The three-time world champion, and only person to win both a WSBK and MotoGP race in the same season, didn’t just slip back into the sport. He chose the biggest stage for his return, under the microscope in three support races at the Phillip Island opener of 2018 World Superbike Championship.

After a torrid weekend, where he qualified third, Bayliss finished second, fifth and sixth. He now lies fourth in the title chase, less than 10 points behind the top three. In the process, the 48-year-old has become the Peter Pan of motorcycle racing.

This has got us former-Seventies longhairs wondering if the 2000s are ‘the age of the oldies’.

Perhaps this age started with the 2006 film The World’s Fastest Indian. An unexpected battle cry for the Boomers, the film would have flopped if it had been released any earlier.

Director Roger Donaldson had been working on the script since 1979 and although it took 25 years to get the finance, the timing was perfect. Imagine if it had been released in the late 1980s or early 1990s? There wasn’t much interest in what older people were doing back then.

Fast-forward to 2007 and 69-year-old mountaineer Werner Berger makes headlines for climbing the world’s seven summits. In 2013, 41-year-old Chris Horner wins Spain’s version of the Tour de France, becoming the oldest ever winner of a cycling grand tour. That year 34-year-old Valentino Rossi has his best result in MotoGP since 2010, finishing fourth overall.

In 2016, aged 37, Rossi finished second. He was lying fourth in last year’s title chase before he broke a leg. Rossi, who entered his 40th year in February, has said he “will probably race for the next two years” when discussing his future in a press conference during the recent test in Qatar. Will this Peter Pan retire when his age matches his racing number?

Another older rider has signed a new deal. Battered TT legend John McGuinness, 45, joins Norton for this year’s TT, saying the new deal with one of the sport’s oldest marques has given him “a new lease on life”.
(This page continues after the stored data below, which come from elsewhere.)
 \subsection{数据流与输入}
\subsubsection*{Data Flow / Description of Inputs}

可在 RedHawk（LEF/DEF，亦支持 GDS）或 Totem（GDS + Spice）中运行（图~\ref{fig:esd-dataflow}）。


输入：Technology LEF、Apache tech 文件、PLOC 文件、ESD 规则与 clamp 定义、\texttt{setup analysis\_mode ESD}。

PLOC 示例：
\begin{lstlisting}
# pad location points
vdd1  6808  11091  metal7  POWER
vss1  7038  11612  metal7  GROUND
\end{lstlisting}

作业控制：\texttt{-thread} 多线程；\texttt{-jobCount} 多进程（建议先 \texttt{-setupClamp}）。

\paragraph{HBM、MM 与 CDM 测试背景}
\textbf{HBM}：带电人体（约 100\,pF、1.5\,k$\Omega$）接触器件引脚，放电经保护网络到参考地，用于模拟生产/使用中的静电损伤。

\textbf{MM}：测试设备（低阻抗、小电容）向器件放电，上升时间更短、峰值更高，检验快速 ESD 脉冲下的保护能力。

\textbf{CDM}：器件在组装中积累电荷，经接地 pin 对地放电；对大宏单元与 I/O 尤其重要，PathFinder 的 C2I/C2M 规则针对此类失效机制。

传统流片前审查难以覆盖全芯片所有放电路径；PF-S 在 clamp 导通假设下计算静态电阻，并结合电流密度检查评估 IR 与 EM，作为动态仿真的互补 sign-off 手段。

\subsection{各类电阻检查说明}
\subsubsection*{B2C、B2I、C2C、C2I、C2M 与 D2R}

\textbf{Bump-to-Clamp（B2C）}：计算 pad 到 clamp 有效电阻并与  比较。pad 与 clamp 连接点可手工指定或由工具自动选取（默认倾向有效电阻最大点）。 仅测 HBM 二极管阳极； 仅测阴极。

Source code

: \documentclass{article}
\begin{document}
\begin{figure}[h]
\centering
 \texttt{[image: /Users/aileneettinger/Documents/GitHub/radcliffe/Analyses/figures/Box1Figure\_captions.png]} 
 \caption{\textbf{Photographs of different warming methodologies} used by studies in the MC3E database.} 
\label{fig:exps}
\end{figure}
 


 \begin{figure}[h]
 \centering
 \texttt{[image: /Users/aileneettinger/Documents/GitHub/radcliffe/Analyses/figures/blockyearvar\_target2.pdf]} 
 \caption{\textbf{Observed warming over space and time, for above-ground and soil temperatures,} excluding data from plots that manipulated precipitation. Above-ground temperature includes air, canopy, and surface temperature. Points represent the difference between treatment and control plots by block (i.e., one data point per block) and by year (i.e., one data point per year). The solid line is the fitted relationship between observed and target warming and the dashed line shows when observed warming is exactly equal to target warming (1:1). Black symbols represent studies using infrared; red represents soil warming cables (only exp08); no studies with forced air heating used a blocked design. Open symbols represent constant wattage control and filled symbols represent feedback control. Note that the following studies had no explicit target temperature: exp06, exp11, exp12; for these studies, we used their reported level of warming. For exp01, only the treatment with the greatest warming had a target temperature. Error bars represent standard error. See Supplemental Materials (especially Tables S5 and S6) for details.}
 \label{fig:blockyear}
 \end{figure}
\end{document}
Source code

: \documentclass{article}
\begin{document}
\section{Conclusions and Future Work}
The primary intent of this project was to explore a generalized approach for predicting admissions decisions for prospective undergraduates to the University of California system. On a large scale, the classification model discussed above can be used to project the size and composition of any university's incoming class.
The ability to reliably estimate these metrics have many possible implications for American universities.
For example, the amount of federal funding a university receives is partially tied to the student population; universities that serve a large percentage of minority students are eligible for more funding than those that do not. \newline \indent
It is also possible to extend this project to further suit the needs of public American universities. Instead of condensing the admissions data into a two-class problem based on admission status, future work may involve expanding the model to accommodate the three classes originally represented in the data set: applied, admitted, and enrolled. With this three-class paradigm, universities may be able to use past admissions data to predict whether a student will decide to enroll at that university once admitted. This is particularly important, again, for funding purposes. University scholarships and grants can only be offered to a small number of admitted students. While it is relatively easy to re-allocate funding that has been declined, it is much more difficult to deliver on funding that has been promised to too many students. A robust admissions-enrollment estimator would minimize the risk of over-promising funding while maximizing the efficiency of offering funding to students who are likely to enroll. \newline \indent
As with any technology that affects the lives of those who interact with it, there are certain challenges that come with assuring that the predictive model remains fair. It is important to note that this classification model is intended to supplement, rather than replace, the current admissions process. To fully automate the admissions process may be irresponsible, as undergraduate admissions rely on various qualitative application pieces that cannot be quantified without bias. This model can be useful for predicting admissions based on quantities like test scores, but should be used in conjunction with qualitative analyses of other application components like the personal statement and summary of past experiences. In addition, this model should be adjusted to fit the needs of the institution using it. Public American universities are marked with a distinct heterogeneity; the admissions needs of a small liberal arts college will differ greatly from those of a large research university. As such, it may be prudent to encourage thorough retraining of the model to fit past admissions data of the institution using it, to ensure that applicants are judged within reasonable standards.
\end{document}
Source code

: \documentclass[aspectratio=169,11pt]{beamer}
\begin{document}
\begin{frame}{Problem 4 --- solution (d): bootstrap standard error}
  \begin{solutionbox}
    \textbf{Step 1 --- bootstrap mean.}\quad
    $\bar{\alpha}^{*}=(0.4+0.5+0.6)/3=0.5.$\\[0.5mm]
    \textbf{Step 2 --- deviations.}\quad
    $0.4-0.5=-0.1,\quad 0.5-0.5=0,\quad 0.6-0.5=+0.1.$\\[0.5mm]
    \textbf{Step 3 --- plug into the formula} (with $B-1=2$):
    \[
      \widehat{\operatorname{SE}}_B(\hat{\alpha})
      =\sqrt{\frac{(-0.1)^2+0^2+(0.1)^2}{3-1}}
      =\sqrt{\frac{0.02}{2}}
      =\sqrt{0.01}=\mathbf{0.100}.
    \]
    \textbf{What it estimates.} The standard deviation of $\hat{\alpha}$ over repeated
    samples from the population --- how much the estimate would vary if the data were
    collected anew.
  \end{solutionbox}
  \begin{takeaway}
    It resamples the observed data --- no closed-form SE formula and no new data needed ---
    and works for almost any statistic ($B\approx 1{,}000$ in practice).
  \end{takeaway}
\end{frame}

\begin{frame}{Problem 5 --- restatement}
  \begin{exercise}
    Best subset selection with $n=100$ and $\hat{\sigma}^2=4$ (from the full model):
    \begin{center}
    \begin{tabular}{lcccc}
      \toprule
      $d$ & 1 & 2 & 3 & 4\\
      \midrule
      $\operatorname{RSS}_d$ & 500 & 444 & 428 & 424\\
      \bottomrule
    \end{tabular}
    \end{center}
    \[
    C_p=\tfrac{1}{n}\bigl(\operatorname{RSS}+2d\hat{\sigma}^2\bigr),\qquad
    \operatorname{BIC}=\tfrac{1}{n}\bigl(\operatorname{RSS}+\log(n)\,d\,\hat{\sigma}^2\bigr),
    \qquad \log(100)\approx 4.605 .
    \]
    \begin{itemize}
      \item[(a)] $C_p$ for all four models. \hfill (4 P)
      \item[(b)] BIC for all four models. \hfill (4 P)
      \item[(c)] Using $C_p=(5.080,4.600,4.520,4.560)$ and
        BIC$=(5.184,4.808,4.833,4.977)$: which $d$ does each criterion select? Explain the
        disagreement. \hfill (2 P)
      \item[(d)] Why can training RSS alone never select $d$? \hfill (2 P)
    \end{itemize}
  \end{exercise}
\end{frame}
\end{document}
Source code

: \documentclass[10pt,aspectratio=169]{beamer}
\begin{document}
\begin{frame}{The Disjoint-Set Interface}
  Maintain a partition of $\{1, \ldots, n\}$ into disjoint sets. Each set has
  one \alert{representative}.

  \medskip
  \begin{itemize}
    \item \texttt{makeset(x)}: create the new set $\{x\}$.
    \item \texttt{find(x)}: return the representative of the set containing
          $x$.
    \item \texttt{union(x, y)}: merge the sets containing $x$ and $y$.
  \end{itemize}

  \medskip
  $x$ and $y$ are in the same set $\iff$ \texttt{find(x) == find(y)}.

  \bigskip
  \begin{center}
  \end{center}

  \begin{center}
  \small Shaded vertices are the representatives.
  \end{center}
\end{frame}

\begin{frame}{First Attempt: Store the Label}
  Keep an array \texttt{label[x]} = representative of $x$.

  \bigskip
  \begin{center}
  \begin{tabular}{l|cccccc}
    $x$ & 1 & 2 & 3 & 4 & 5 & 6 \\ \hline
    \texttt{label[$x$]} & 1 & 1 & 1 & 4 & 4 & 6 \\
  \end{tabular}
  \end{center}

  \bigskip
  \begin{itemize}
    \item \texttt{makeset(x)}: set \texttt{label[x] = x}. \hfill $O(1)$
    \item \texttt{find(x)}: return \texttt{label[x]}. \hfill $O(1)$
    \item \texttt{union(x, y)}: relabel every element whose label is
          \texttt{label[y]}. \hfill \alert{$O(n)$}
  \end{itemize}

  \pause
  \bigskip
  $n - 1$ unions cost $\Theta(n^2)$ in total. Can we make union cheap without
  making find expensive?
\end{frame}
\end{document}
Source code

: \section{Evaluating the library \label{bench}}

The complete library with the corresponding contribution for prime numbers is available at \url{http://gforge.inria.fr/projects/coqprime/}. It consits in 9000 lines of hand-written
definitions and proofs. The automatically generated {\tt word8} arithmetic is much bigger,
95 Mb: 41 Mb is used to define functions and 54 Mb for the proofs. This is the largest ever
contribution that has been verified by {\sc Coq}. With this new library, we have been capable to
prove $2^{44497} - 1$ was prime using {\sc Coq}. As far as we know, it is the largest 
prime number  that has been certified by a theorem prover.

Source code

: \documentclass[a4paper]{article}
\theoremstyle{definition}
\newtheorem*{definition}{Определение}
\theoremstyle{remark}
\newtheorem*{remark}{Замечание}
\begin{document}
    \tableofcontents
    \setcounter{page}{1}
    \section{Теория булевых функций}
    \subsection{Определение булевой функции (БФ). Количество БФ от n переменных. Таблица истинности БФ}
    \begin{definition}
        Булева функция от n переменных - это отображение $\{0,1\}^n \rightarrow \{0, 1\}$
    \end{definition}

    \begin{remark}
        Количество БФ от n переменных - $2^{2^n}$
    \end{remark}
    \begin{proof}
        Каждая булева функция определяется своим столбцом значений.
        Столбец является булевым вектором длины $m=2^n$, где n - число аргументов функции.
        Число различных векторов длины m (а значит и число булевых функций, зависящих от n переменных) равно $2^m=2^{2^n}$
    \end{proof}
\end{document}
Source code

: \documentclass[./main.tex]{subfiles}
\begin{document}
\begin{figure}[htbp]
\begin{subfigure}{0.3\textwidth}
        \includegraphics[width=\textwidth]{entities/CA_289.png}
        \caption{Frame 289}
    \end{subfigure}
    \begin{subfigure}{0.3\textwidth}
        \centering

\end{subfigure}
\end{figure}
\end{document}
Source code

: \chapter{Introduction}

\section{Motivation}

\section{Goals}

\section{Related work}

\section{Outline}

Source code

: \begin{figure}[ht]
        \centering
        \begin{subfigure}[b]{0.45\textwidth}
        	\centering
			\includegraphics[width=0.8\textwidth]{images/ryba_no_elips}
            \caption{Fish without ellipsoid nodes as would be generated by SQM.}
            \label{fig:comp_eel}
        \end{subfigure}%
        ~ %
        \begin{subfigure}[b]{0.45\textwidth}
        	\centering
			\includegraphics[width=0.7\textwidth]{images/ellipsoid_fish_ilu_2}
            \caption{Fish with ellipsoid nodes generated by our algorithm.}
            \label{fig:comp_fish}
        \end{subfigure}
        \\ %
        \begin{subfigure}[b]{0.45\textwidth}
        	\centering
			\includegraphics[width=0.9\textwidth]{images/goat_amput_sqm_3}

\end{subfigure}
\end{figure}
Sports psychologists say motivation is key. Long-term success requires the athlete to actually enjoy the tiring, tedious and sometimes traumatic grind involved. Back in 2014 Jeremy Burgess, who guided Rossi to his seven 500cc/MotoGP titles, explained the difference.

“Valentino loves the whole process of going racing and enjoys the riding almost as much as winning,” he said. “To me it’s all about winning so to stay there in MotoGP to go through that experience of not winning is a vastly different world to what I’ve lived in for the past 34 years.”

I asked Bayliss to explain his return to racing.

“Two months ago, I was pointed in that direction as a good option for sponsors and publicity,” he replied. He was under no illusions about the possibilities of becoming national champion.

“The only winner on the Panigale has been Shakey Byrne in the UK,” he said, referring to the veteran 41-year-old rider who has won the BSB title for the past two years. “It seems to suit dicky little tracks.”

Ducati hasn’t won a WSBK riders’ title since 2011 with Carlos Checa on the 1098R, a version of the bike Bayliss dominated on in 2008.

Chaz Davies is the only Ducati rider to consistently win World Superbike races, finishing runner-up in the past two seasons. Surprisingly, Bayliss qualified just two-tenths of a second behind Davies in his wildcard ride for Ducati when it visited Thailand for the first time in 2015. He finished ninth and 11th in the two races. The Bayliss racing return shouldn’t be a surprise.

At the opening of Ducati’s flagship store in Abu Dhabi back in 2013 the brand ambassador revealed his true feelings: “When I go to the races I don’t really enjoy that too much because I just feel like tearing the bike out of someone’s hands and having a go myself!”